#### TASK DETAILS:
Without including any pictures, reproduce the full listing exactly.

****

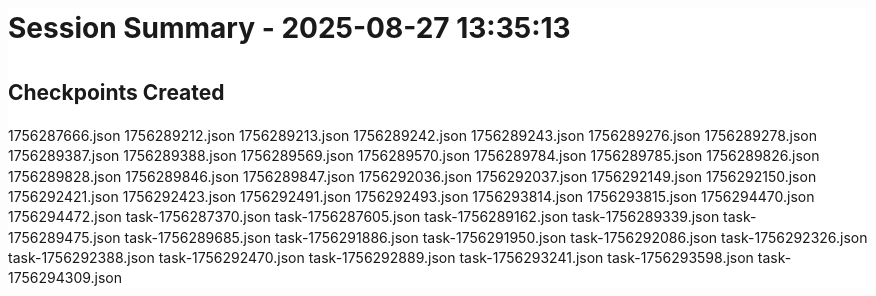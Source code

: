 # Session Summary - 2025-08-27 13:35:13

## Checkpoints Created
1756287666.json
1756289212.json
1756289213.json
1756289242.json
1756289243.json
1756289276.json
1756289278.json
1756289387.json
1756289388.json
1756289569.json
1756289570.json
1756289784.json
1756289785.json
1756289826.json
1756289828.json
1756289846.json
1756289847.json
1756292036.json
1756292037.json
1756292149.json
1756292150.json
1756292421.json
1756292423.json
1756292491.json
1756292493.json
1756293814.json
1756293815.json
1756294470.json
1756294472.json
task-1756287370.json
task-1756287605.json
task-1756289162.json
task-1756289339.json
task-1756289475.json
task-1756289685.json
task-1756291886.json
task-1756291950.json
task-1756292086.json
task-1756292326.json
task-1756292388.json
task-1756292470.json
task-1756292889.json
task-1756293241.json
task-1756293598.json
task-1756294309.json
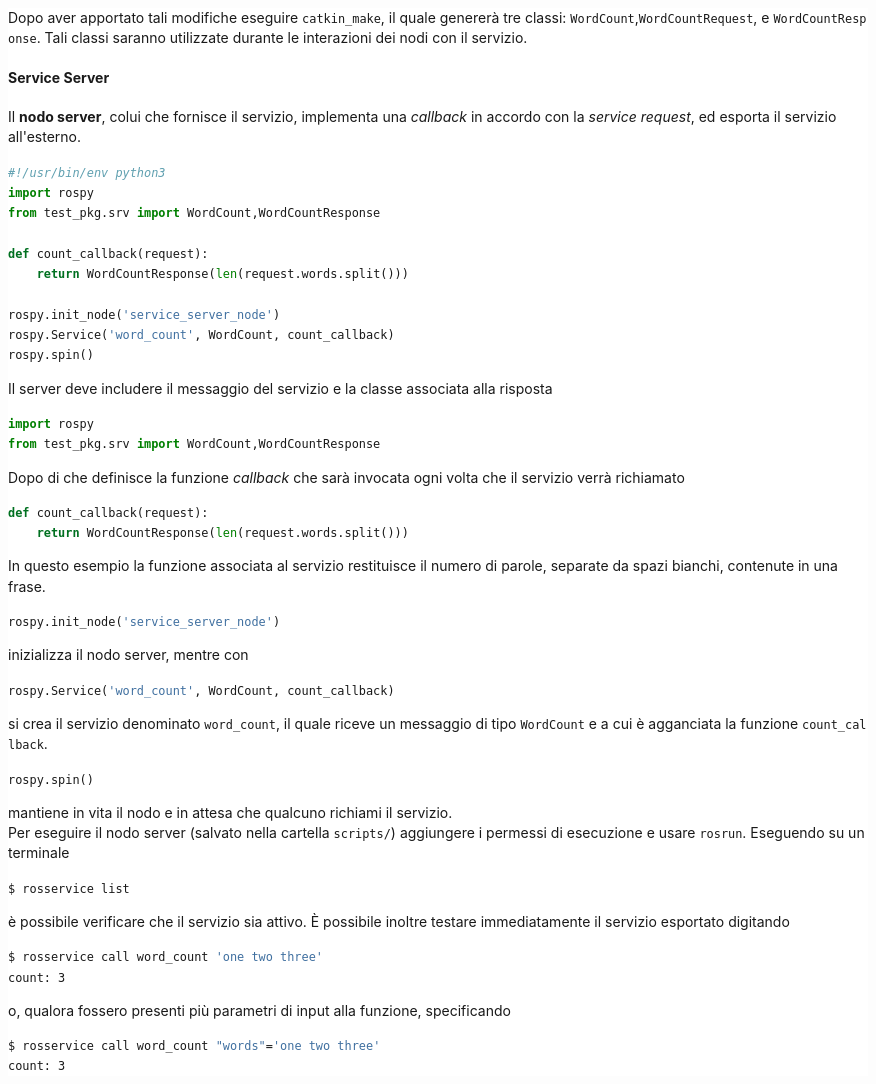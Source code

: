 Dopo aver apportato tali modifiche eseguire `catkin_make`, il quale genererà tre classi: `WordCount`,`WordCountRequest`, e `WordCountResponse`. Tali classi saranno utilizzate durante le interazioni dei nodi con il servizio.

#### Service Server
Il **nodo server**, colui che fornisce il servizio, implementa una _callback_ in accordo con la _service request_, ed esporta il servizio all'esterno.  
```python
#!/usr/bin/env python3
import rospy
from test_pkg.srv import WordCount,WordCountResponse

def count_callback(request):
    return WordCountResponse(len(request.words.split()))

rospy.init_node('service_server_node')
rospy.Service('word_count', WordCount, count_callback)
rospy.spin()
```
Il server deve includere il messaggio del servizio e la classe associata alla risposta
```python
import rospy
from test_pkg.srv import WordCount,WordCountResponse
```
Dopo di che definisce la funzione _callback_ che sarà invocata ogni volta che il servizio verrà richiamato
```python
def count_callback(request):
    return WordCountResponse(len(request.words.split()))
```
In questo esempio la funzione associata al servizio restituisce il numero di parole, separate da spazi bianchi, contenute in una frase.
```python
rospy.init_node('service_server_node')
```
inizializza il nodo server, mentre con
```python
rospy.Service('word_count', WordCount, count_callback)
```
si crea il servizio denominato `word_count`, il quale riceve un messaggio di tipo `WordCount` e a cui è agganciata la funzione `count_callback`.
```python
rospy.spin()
```
mantiene in vita il nodo e in attesa che qualcuno richiami il servizio.  
Per eseguire il nodo server (salvato nella cartella `scripts/`) aggiungere i permessi di esecuzione e usare `rosrun`. Eseguendo su un terminale
```bash
$ rosservice list
```
è possibile verificare che il servizio sia attivo. È possibile inoltre testare immediatamente il servizio esportato digitando
```bash
$ rosservice call word_count 'one two three'
count: 3
```
o, qualora fossero presenti più parametri di input alla funzione, specificando
```bash
$ rosservice call word_count "words"='one two three'
count: 3
```

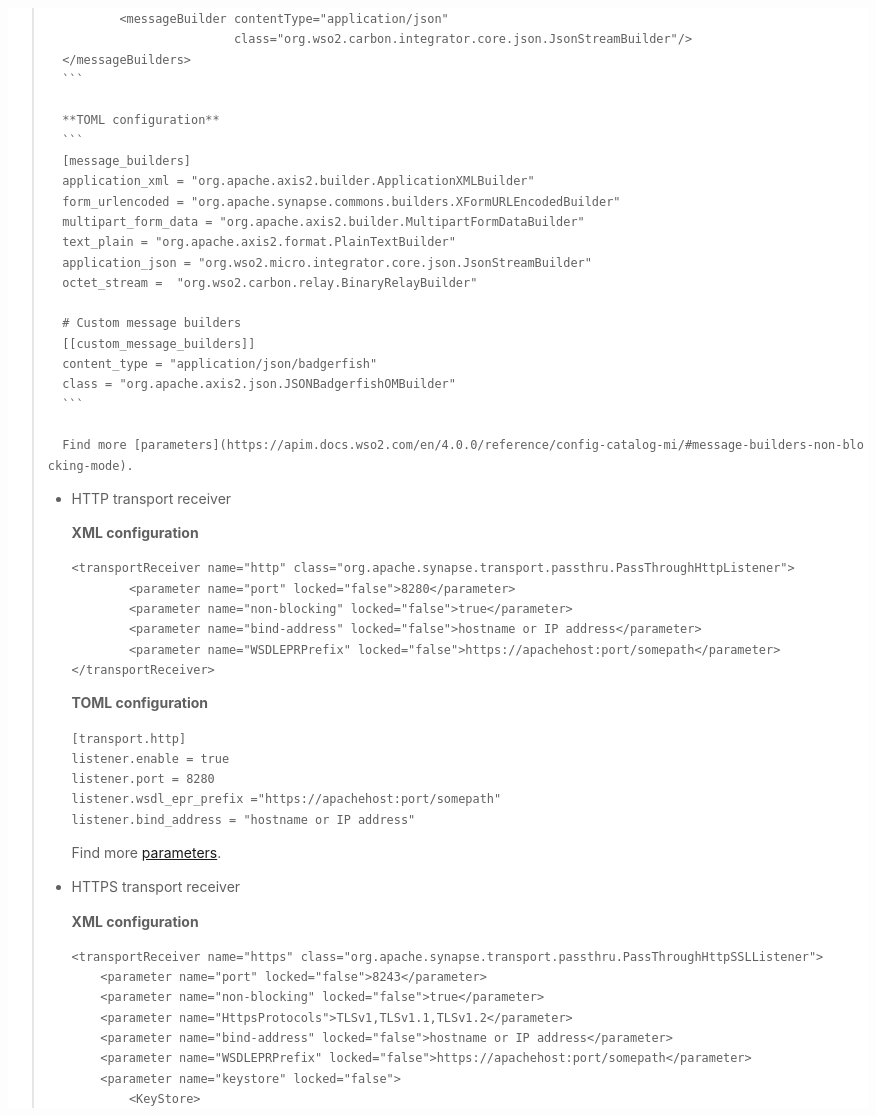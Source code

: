 >               <messageBuilder contentType="application/json"
>                               class="org.wso2.carbon.integrator.core.json.JsonStreamBuilder"/>
>       </messageBuilders>                                               
>       ```
>
>       **TOML configuration**
>       ```
>       [message_builders]
>       application_xml = "org.apache.axis2.builder.ApplicationXMLBuilder"
>       form_urlencoded = "org.apache.synapse.commons.builders.XFormURLEncodedBuilder"
>       multipart_form_data = "org.apache.axis2.builder.MultipartFormDataBuilder"
>       text_plain = "org.apache.axis2.format.PlainTextBuilder"
>       application_json = "org.wso2.micro.integrator.core.json.JsonStreamBuilder"
>       octet_stream =  "org.wso2.carbon.relay.BinaryRelayBuilder"
>
>       # Custom message builders
>       [[custom_message_builders]]
>       content_type = "application/json/badgerfish"
>       class = "org.apache.axis2.json.JSONBadgerfishOMBuilder"
>       ```
>
>       Find more [parameters](https://apim.docs.wso2.com/en/4.0.0/reference/config-catalog-mi/#message-builders-non-blocking-mode).
>
>   -   HTTP transport receiver
>
>       **XML configuration**
>       ```
>       <transportReceiver name="http" class="org.apache.synapse.transport.passthru.PassThroughHttpListener">
>               <parameter name="port" locked="false">8280</parameter>
>               <parameter name="non-blocking" locked="false">true</parameter>
>               <parameter name="bind-address" locked="false">hostname or IP address</parameter>
>               <parameter name="WSDLEPRPrefix" locked="false">https://apachehost:port/somepath</parameter>      
>       </transportReceiver>                                             
>       ```
>
>       **TOML configuration**
>       ```
>       [transport.http]
>       listener.enable = true                     
>       listener.port = 8280    
>       listener.wsdl_epr_prefix ="https://apachehost:port/somepath"
>       listener.bind_address = "hostname or IP address"
>       ```
>
>       Find more [parameters](https://apim.docs.wso2.com/en/4.0.0/reference/config-catalog-mi/#https-transport-non-blocking-mode).
>
>   -   HTTPS transport receiver
>
>       **XML configuration**
>       ```
>       <transportReceiver name="https" class="org.apache.synapse.transport.passthru.PassThroughHttpSSLListener">
>           <parameter name="port" locked="false">8243</parameter>
>           <parameter name="non-blocking" locked="false">true</parameter>
>           <parameter name="HttpsProtocols">TLSv1,TLSv1.1,TLSv1.2</parameter>
>           <parameter name="bind-address" locked="false">hostname or IP address</parameter>
>           <parameter name="WSDLEPRPrefix" locked="false">https://apachehost:port/somepath</parameter>
>           <parameter name="keystore" locked="false">
>               <KeyStore>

****

#### RESULT BELOW:
Source code

: # Session Summary - 2025-08-27 13:35:13

## Checkpoints Created
1756287666.json
1756289212.json
1756289213.json
1756289242.json
1756289243.json
1756289276.json
1756289278.json
1756289387.json
1756289388.json
1756289569.json
1756289570.json
1756289784.json
1756289785.json
1756289826.json
1756289828.json
1756289846.json
1756289847.json
1756292036.json
1756292037.json
1756292149.json
1756292150.json
1756292421.json
1756292423.json
1756292491.json
1756292493.json
1756293814.json
1756293815.json
1756294470.json
1756294472.json
task-1756287370.json
task-1756287605.json
task-1756289162.json
task-1756289339.json
task-1756289475.json
task-1756289685.json
task-1756291886.json
task-1756291950.json
task-1756292086.json
task-1756292326.json
task-1756292388.json
task-1756292470.json
task-1756292889.json
task-1756293241.json
task-1756293598.json
task-1756294309.json
Source code

: Dopo aver apportato tali modifiche eseguire `catkin_make`, il quale genererà tre classi: `WordCount`,`WordCountRequest`, e `WordCountResponse`. Tali classi saranno utilizzate durante le interazioni dei nodi con il servizio.

#### Service Server
Il **nodo server**, colui che fornisce il servizio, implementa una _callback_ in accordo con la _service request_, ed esporta il servizio all'esterno.  
```python
#!/usr/bin/env python3
import rospy
from test_pkg.srv import WordCount,WordCountResponse

def count_callback(request):
    return WordCountResponse(len(request.words.split()))

rospy.init_node('service_server_node')
rospy.Service('word_count', WordCount, count_callback)
rospy.spin()
```
Il server deve includere il messaggio del servizio e la classe associata alla risposta
```python
import rospy
from test_pkg.srv import WordCount,WordCountResponse
```
Dopo di che definisce la funzione _callback_ che sarà invocata ogni volta che il servizio verrà richiamato
```python
def count_callback(request):
    return WordCountResponse(len(request.words.split()))
```
In questo esempio la funzione associata al servizio restituisce il numero di parole, separate da spazi bianchi, contenute in una frase.
```python
rospy.init_node('service_server_node')
```
inizializza il nodo server, mentre con
```python
rospy.Service('word_count', WordCount, count_callback)
```
si crea il servizio denominato `word_count`, il quale riceve un messaggio di tipo `WordCount` e a cui è agganciata la funzione `count_callback`.
```python
rospy.spin()
```
mantiene in vita il nodo e in attesa che qualcuno richiami il servizio.  
Per eseguire il nodo server (salvato nella cartella `scripts/`) aggiungere i permessi di esecuzione e usare `rosrun`. Eseguendo su un terminale
```bash
$ rosservice list
```
è possibile verificare che il servizio sia attivo. È possibile inoltre testare immediatamente il servizio esportato digitando
```bash
$ rosservice call word_count 'one two three'
count: 3
```
o, qualora fossero presenti più parametri di input alla funzione, specificando
```bash
$ rosservice call word_count "words"='one two three'
count: 3
```

Source code

: >               <messageBuilder contentType="application/json"
>                               class="org.wso2.carbon.integrator.core.json.JsonStreamBuilder"/>
>       </messageBuilders>                                               
>       ```
>
>       **TOML configuration**
>       ```
>       [message_builders]
>       application_xml = "org.apache.axis2.builder.ApplicationXMLBuilder"
>       form_urlencoded = "org.apache.synapse.commons.builders.XFormURLEncodedBuilder"
>       multipart_form_data = "org.apache.axis2.builder.MultipartFormDataBuilder"
>       text_plain = "org.apache.axis2.format.PlainTextBuilder"
>       application_json = "org.wso2.micro.integrator.core.json.JsonStreamBuilder"
>       octet_stream =  "org.wso2.carbon.relay.BinaryRelayBuilder"
>
>       # Custom message builders
>       [[custom_message_builders]]
>       content_type = "application/json/badgerfish"
>       class = "org.apache.axis2.json.JSONBadgerfishOMBuilder"
>       ```
>
>       Find more [parameters](https://apim.docs.wso2.com/en/4.0.0/reference/config-catalog-mi/#message-builders-non-blocking-mode).
>
>   -   HTTP transport receiver
>
>       **XML configuration**
>       ```
>       <transportReceiver name="http" class="org.apache.synapse.transport.passthru.PassThroughHttpListener">
>               <parameter name="port" locked="false">8280</parameter>
>               <parameter name="non-blocking" locked="false">true</parameter>
>               <parameter name="bind-address" locked="false">hostname or IP address</parameter>
>               <parameter name="WSDLEPRPrefix" locked="false">https://apachehost:port/somepath</parameter>      
>       </transportReceiver>                                             
>       ```
>
>       **TOML configuration**
>       ```
>       [transport.http]
>       listener.enable = true                     
>       listener.port = 8280    
>       listener.wsdl_epr_prefix ="https://apachehost:port/somepath"
>       listener.bind_address = "hostname or IP address"
>       ```
>
>       Find more [parameters](https://apim.docs.wso2.com/en/4.0.0/reference/config-catalog-mi/#https-transport-non-blocking-mode).
>
>   -   HTTPS transport receiver
>
>       **XML configuration**
>       ```
>       <transportReceiver name="https" class="org.apache.synapse.transport.passthru.PassThroughHttpSSLListener">
>           <parameter name="port" locked="false">8243</parameter>
>           <parameter name="non-blocking" locked="false">true</parameter>
>           <parameter name="HttpsProtocols">TLSv1,TLSv1.1,TLSv1.2</parameter>
>           <parameter name="bind-address" locked="false">hostname or IP address</parameter>
>           <parameter name="WSDLEPRPrefix" locked="false">https://apachehost:port/somepath</parameter>
>           <parameter name="keystore" locked="false">
>               <KeyStore>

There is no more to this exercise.